検索

東京2025世界陸上、男子100m代表争いで急浮上の守祐陽 大東大コーチが語る「高速ピッチの強み+体の成長=結果」 (2ページ目)

  • 折山淑美●取材・文 text by Oriyama Toshimi

【佐藤コーチが見出した100mへの適性】

 守が一躍、トップシーンで注目されるようになったのは今年5月の関東インカレ2部の決勝で、追い風3.9mの参考記録ながら9秒97を出した時だ。その後の同1部決勝ではパリ五輪代表の栁田大輝(東洋大4年)が追い風4.5mで9秒95を出し、ともに強烈なインパクトを与えた。

「いい意味でも悪い意味でも、あれで注目されるようになりましたけど、9秒97がアダとなって『変に注目されるな』とプレッシャーに感じていた部分はありました。でも一度、6月の日本インカレで調子が落ちて10秒50もかかり(7位)、そこでまた一から見つめ直して7月の日本選手権からは上り調子でこられた。今回もしっかり10秒00のスピードに(体が)耐えられたというのは、関東インカレの9秒97を走れたこともいい影響になっていたと思います」

 守を指導する佐藤真太郎コーチは「日本インカレの前に練習はかなり積んでいて、本人にも(試合に向けた)『調整はしないよ』と話していた」と言う。
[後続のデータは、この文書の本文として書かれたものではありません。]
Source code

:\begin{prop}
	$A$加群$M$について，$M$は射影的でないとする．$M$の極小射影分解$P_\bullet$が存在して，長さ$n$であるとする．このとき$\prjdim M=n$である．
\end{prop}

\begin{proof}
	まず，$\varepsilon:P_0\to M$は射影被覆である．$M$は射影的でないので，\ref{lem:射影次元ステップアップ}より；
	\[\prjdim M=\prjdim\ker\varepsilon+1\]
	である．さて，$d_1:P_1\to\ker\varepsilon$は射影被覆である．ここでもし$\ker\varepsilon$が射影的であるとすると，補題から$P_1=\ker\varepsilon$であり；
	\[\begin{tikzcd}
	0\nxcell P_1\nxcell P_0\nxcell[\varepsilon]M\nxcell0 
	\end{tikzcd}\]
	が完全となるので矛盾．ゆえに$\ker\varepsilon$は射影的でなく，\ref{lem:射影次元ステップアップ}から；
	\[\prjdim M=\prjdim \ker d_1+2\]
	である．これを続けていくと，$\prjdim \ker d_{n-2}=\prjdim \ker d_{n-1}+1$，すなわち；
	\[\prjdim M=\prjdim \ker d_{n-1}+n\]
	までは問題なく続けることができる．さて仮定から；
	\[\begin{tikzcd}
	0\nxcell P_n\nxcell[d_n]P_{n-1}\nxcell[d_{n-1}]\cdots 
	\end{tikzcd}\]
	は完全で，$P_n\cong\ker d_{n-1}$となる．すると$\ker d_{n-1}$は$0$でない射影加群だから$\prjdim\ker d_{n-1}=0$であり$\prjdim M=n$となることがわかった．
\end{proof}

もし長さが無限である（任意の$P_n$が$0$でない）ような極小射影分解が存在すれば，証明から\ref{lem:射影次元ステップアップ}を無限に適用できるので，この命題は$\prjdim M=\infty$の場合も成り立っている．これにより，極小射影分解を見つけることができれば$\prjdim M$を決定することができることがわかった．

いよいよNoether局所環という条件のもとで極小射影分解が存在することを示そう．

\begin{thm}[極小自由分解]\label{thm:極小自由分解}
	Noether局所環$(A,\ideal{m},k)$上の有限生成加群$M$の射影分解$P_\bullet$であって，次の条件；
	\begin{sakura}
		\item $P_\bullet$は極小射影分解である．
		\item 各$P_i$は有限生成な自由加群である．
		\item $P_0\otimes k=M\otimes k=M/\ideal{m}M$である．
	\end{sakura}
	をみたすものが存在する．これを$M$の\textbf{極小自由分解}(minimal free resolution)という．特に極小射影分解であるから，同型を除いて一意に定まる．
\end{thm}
その時の練習では200m2本、その間3分ほどの休みを入れてともに20秒台で揃えていた。

「記録を出した(参加標準記録を突破した)あとに電話で話した時、『(走り込みを優先するので)日本インカレは調子が下がるけど、伝えていたよね』と言うと、『本当にそうでした。あの時走っていてよかったです』と話していました。ただ、日本インカレも練習で体がバキバキになった状態でも10秒2では走るだろうと思っていたけど、それより遅かった。でも、1位が10秒31だから『それはしょうがないね』という話はしていました」

 市立船橋高時代、インターハイは3年時に出場して100mは8位、200mは準決勝敗退だった守。大学1年では関東インカレの2部200mで2位になったが、佐藤コーチは「200m専門というより(適性は)100mだな」と思っていたという。

「200mは地面から力をもらって大きいタイミングで走る選手が向いていますが、自分で積極的にその空間を潰して細かく刻める選手は100mもできる」と佐藤コーチ。

「高速ピッチ」という守の強みについては「空中で挟み込んで足を切り替え、前に出てきた足を逆の足が追っていくような連続運動になっている感じなので、しっかり(地面を)踏み込むことはしてなくて空中で切り替えているから、むしろ『踏み込むな』と言っているぐらいの感じです」と説明する。